▶ _Recorded information_
- Opening Delimiter -

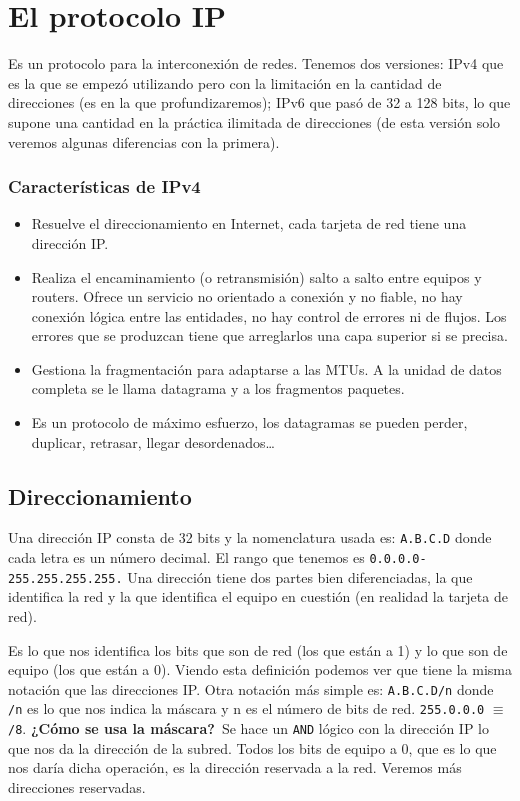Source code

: \section{El protocolo IP}

Es un protocolo para la interconexión de redes.
Tenemos dos versiones: IPv4 que es la que se empezó utilizando pero con la limitación en la cantidad de direcciones (es en la que profundizaremos); IPv6 que pasó de 32 a 128 bits, lo que supone una cantidad en la práctica ilimitada de direcciones (de esta versión solo veremos algunas diferencias con la primera). 

\subsubsection{Características de IPv4}
\begin{itemize}
    \item Resuelve el direccionamiento en Internet, cada tarjeta de red tiene una dirección IP\@.
    \item Realiza el encaminamiento (o retransmisión) salto a salto entre equipos y routers. Ofrece un servicio no orientado a conexión y no fiable, no hay conexión lógica entre las entidades, no hay control de errores ni de flujos. Los errores que se produzcan tiene que arreglarlos una capa superior si se precisa. 
    \item Gestiona la fragmentación para adaptarse a las MTUs. A la unidad de datos completa se le llama datagrama y a los fragmentos paquetes. 
    \item Es un protocolo de máximo esfuerzo, los datagramas se pueden perder, duplicar, retrasar, llegar desordenados\ldots
\end{itemize}

\subsection{Direccionamiento}

Una dirección IP consta de 32 bits y la nomenclatura usada es: \verb|A.B.C.D| donde cada letra es un número decimal. El rango que tenemos es \verb|0.0.0.0-255.255.255.255.| Una dirección tiene dos partes bien diferenciadas, la que identifica la red y la que identifica el equipo en cuestión (en realidad la tarjeta de red). \

\begin{definicion}
    Es lo que nos identifica los bits que son de red (los que están a 1) y lo que son de equipo (los que están a 0). Viendo esta definición podemos ver que tiene la misma notación que las direcciones IP\@. Otra notación más simple es: \verb|A.B.C.D/n| donde \verb|/n| es lo que nos indica la máscara y n es el número de bits de red. \verb|255.0.0.0| $\equiv$ \verb|/8|.
\textbf{¿Cómo se usa la máscara?}\
Se hace un \verb|AND| lógico con la dirección IP lo que nos da la dirección de la subred. Todos los bits de equipo a 0, que es lo que nos daría dicha operación, es la dirección reservada a la red. Veremos más direcciones reservadas. \
\end{definicion}

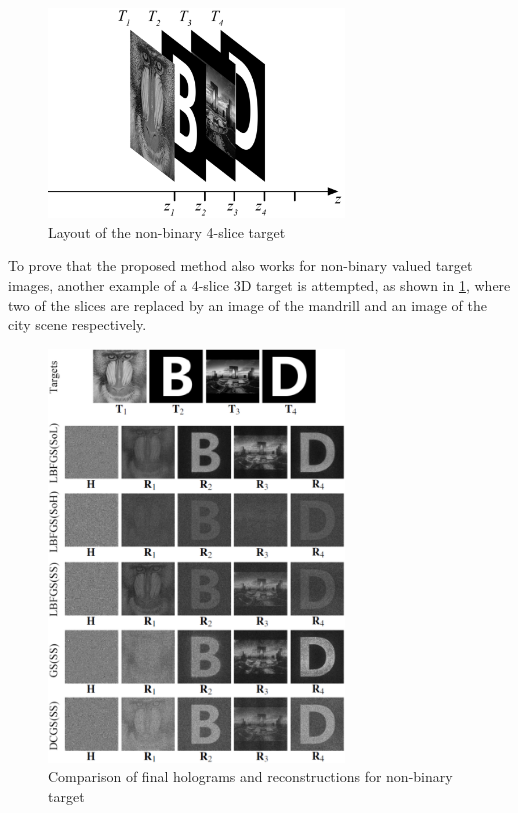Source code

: \begin{figure}[H]
	\centering
	\includegraphics[width=0.7\textwidth]{Fresnel_slice_mandrill_B_szzx_D}
	\caption{Layout of the non-binary 4-slice target}
	\label{fig:more_difficult_3d_target_layout}
\end{figure}

To prove that the proposed method also works for non-binary valued target images, another example of a 4-slice 3D target is attempted, as shown in \cref{fig:more_difficult_3d_target_layout}, where two of the slices are replaced by an image of the mandrill \cite{MANDRILL_REF} and an image of the city scene \cite{Zhang2017} respectively.

\begin{figure}[H]
	\centering
	\includegraphics[width=0.7\textwidth]{final_holograms_reconstructions_4_slice_non_binary}
	\caption{Comparison of final holograms and reconstructions for non-binary target}
	\label{fig:more_difficult_3d_target_recon}
\end{figure}

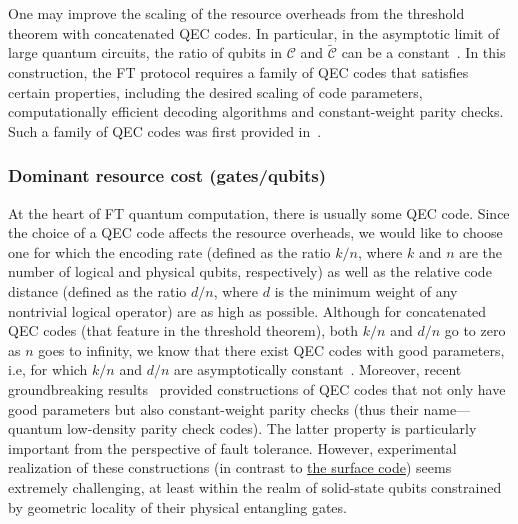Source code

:\begin{refsection}
One may improve the scaling of the resource overheads from the threshold theorem with concatenated QEC codes.
In particular, in the asymptotic limit of large quantum circuits, the ratio of qubits in $\mathcal C$ and $\widetilde{\mathcal C}$ can be a constant~\cite{gottesman2014FTQCconstantOverhead}.
In this construction, the FT protocol requires a family of QEC codes that satisfies certain properties, including the desired scaling of code parameters, computationally efficient decoding algorithms and constant-weight parity checks.
Such a family of QEC codes was first provided in~\cite{fawzi2018ConstantOverheadExpanderCode}.


\subsubsection*{Dominant resource cost (gates/qubits)}

At the heart of FT quantum computation, there is usually some QEC code.
Since the choice of a QEC code affects the resource overheads, we would like to choose one for which the encoding rate (defined as the ratio $k/n$, where $k$ and $n$ are the number of logical and physical qubits, respectively) as well as the relative code distance (defined as the ratio $d/n$, where $d$ is the minimum weight of any nontrivial logical operator) are as high as possible.
Although for concatenated QEC codes (that feature in the threshold theorem), both $k/n$ and $d/n$ go to zero as $n$ goes to infinity, we know that there exist QEC codes with good parameters, i.e, for which $k/n$ and $d/n$ are asymptotically constant~\cite{calderbank1996GoodQECCodes}.
Moreover, recent groundbreaking results~\cite{breuckmann2021balancedProductQuantumCodes,panteleev2022GoodLDPC,dinur2022LocallyTestable,leverrier2022QuantumTannerCodes} provided constructions of QEC codes that not only have good parameters but also constant-weight parity checks (thus their name---quantum low-density parity check codes).
The latter property is particularly important from the perspective of fault tolerance.
However, experimental realization of these constructions (in contrast to \hyperref[prim:QEC]{the surface code}) seems extremely challenging, at least within the realm of solid-state qubits constrained by geometric locality of their physical entangling gates. 



\end{refsection}
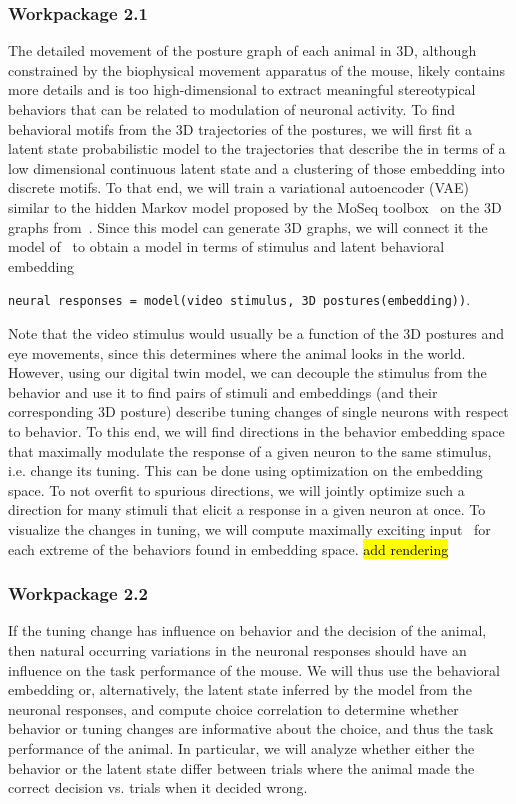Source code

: \documentclass[B2,COG]{ercgrant}
\begin{document}
\subsubsection{Workpackage 2.1\hfill {}}
The detailed movement of the posture graph of each animal in 3D, although constrained by the biophysical movement apparatus of the mouse, likely contains more details and is too high-dimensional to extract meaningful stereotypical behaviors that can be related to modulation of neuronal activity. 
To find behavioral motifs from the 3D trajectories of the postures, we will first fit a latent state probabilistic model to the trajectories that describe the in terms of a low dimensional continuous latent state and a clustering of those embedding into discrete motifs.
To that end, we will train a variational autoencoder (VAE) similar to the hidden Markov model proposed by the MoSeq toolbox~\parencite{Wiltschko2015-ey, Wiltschko2020-zd} on the 3D graphs from~.
Since this model can generate 3D graphs, we will connect it the model of~ to obtain a model in terms of stimulus and latent behavioral embedding
\begin{center}
    \texttt{neural responses = model(video stimulus, 3D postures(embedding))}.
\end{center}
Note that the video stimulus would usually be a function of the 3D postures and eye movements, since this determines where the animal looks in the world. 
However, using our digital twin model, we can decouple the stimulus from the behavior and use it to find pairs of stimuli and embeddings (and their corresponding 3D posture) describe tuning changes of single neurons with respect to behavior. 
To this end, we will find directions in the behavior embedding space that maximally modulate the response of a given neuron to the same stimulus, i.e. change its tuning.
This can be done using optimization on the embedding space. 
To not overfit to spurious directions, we will jointly optimize such a direction for many stimuli that elicit a response in  a given neuron at once. 
To visualize the changes in tuning, we will compute maximally exciting input~\parencite[MEIs][]{Walker2019-yw} for each extreme of the behaviors found in embedding space. 
\hl{add rendering}

\subsubsection{Workpackage 2.2\hfill {}}
If the tuning change has influence on behavior and the decision of the animal, then natural occurring variations in the neuronal responses should have an influence on the task performance of the mouse. 
We will thus use the behavioral embedding or, alternatively, the latent state inferred by the model from the neuronal responses, and compute choice correlation to determine whether behavior or tuning changes are informative about the choice, and thus the task performance of the animal. 
In particular, we will analyze whether either the behavior or the latent state differ between trials where the animal made the correct decision vs. trials when it decided wrong. 
\end{document}
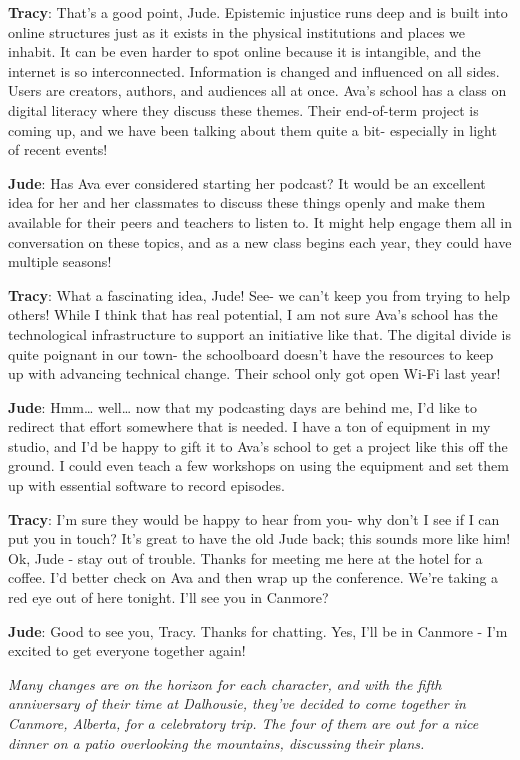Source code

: \documentclass[
  letterpaper,
  DIV=11,
  numbers=noendperiod]{scrreprt}
\begin{document}
\textbf{Tracy}: That's a good point, Jude. Epistemic injustice runs deep
and is built into online structures just as it exists in the physical
institutions and places we inhabit. It can be even harder to spot online
because it is intangible, and the internet is so interconnected.
Information is changed and influenced on all sides. Users are creators,
authors, and audiences all at once. Ava's school has a class on digital
literacy where they discuss these themes. Their end-of-term project is
coming up, and we have been talking about them quite a bit- especially
in light of recent events!

\textbf{Jude}: Has Ava ever considered starting her podcast? It would be
an excellent idea for her and her classmates to discuss these things
openly and make them available for their peers and teachers to listen
to. It might help engage them all in conversation on these topics, and
as a new class begins each year, they could have multiple seasons!

\textbf{Tracy}: What a fascinating idea, Jude! See- we can't keep you
from trying to help others! While I think that has real potential, I am
not sure Ava's school has the technological infrastructure to support an
initiative like that. The digital divide is quite poignant in our town-
the schoolboard doesn't have the resources to keep up with advancing
technical change. Their school only got open Wi-Fi last year!

\textbf{Jude}: Hmm\ldots{} well\ldots{} now that my podcasting days are
behind me, I'd like to redirect that effort somewhere that is needed. I
have a ton of equipment in my studio, and I'd be happy to gift it to
Ava's school to get a project like this off the ground. I could even
teach a few workshops on using the equipment and set them up with
essential software to record episodes.

\textbf{Tracy}: I'm sure they would be happy to hear from you- why don't
I see if I can put you in touch? It's great to have the old Jude back;
this sounds more like him! Ok, Jude - stay out of trouble. Thanks for
meeting me here at the hotel for a coffee. I'd better check on Ava and
then wrap up the conference. We're taking a red eye out of here tonight.
I'll see you in Canmore?

\textbf{Jude}: Good to see you, Tracy. Thanks for chatting. Yes, I'll be
in Canmore - I'm excited to get everyone together again!

\emph{Many changes are on the horizon for each character, and with the
fifth anniversary of their time at Dalhousie, they've decided to come
together in Canmore, Alberta, for a celebratory trip. The four of them
are out for a nice dinner on a patio overlooking the mountains,
discussing their plans.}
\end{document}
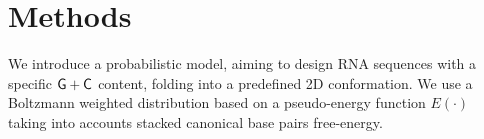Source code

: \section{Methods}
\label{sec:methods}

\newcommand{\PE}[1]{E(#1)}
\newcommand{\EI}{\text{EI}}
\newcommand{\ES}{\text{ES}}
\newcommand{\ISO}{\text{ISO}}
We introduce a probabilistic model, aiming to design RNA sequences with a 
specific ${\sf{G}}+{\sf{C}}$ content, folding into a predefined 2D conformation.
We use a Boltzmann weighted distribution based on a pseudo-energy function 
$\PE{\cdot}$ taking into accounts stacked canonical base pairs free-energy. 


%
%
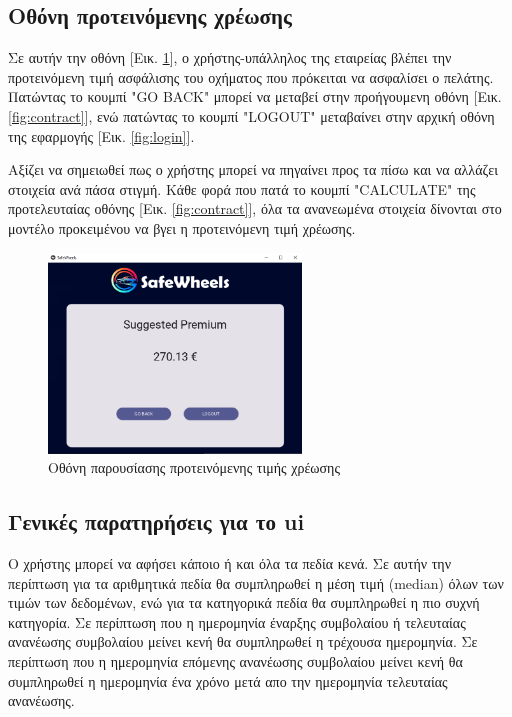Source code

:\documentclass{llncs}
\begin{document}
\newpage
\subsection {Οθόνη προτεινόμενης χρέωσης}
Σε αυτήν την οθόνη [Εικ. \ref{fig:premium}], ο χρήστης-υπάλληλος της εταιρείας βλέπει την προτεινόμενη τιμή ασφάλισης του οχήματος που πρόκειται να ασφαλίσει ο πελάτης.
Πατώντας το κουμπί "GO BACK" μπορεί να μεταβεί στην προήγουμενη οθόνη [Εικ. \ref{fig:contract}], ενώ πατώντας το κουμπί "LOGOUT" μεταβαίνει στην αρχική οθόνη της εφαρμογής [Εικ. \ref{fig:login}].

Αξίζει να σημειωθεί πως ο χρήστης μπορεί να πηγαίνει προς τα πίσω και να αλλάζει στοιχεία ανά πάσα στιγμή. Κάθε φορά που πατά το κουμπί "CALCULATE" της προτελευταίας οθόνης [Εικ. \ref{fig:contract}], 
όλα τα ανανεωμένα στοιχεία δίνονται στο μοντέλο προκειμένου να βγει η προτεινόμενη τιμή χρέωσης.

\begin{figure}
    \begin{center}
        \includegraphics[width=0.6\textwidth]{images/suggested_premium.png}
    \end{center}
    \caption{Οθόνη παρουσίασης προτεινόμενης τιμής χρέωσης}  
    \label{fig:premium}  
\end{figure}

\subsection{Γενικές παρατηρήσεις για το ui}
Ο χρήστης μπορεί να αφήσει κάποιο ή και όλα τα πεδία κενά. Σε αυτήν την περίπτωση 
για τα αριθμητικά πεδία θα συμπληρωθεί η μέση τιμή (median) όλων των τιμών των δεδομένων, 
ενώ για τα κατηγορικά πεδία θα συμπληρωθεί η πιο συχνή κατηγορία. Σε περίπτωση που 
η ημερομηνία έναρξης συμβολαίου ή τελευταίας ανανέωσης συμβολαίου μείνει κενή 
θα συμπληρωθεί η τρέχουσα ημερομηνία. 
Σε περίπτωση που η ημερομηνία επόμενης ανανέωσης συμβολαίου μείνει 
κενή θα συμπληρωθεί η ημερομηνία ένα χρόνο μετά απο την ημερομηνία τελευταίας ανανέωσης.
\end{document}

- Closing Delimiter -

▶ _What you will do_
Show, from the material above, each line that includes the string "keep".

▶ _Result of the exercise_
\textbf{Tracy}: What a fascinating idea, Jude! See- we can't keep you
the schoolboard doesn't have the resources to keep up with advancing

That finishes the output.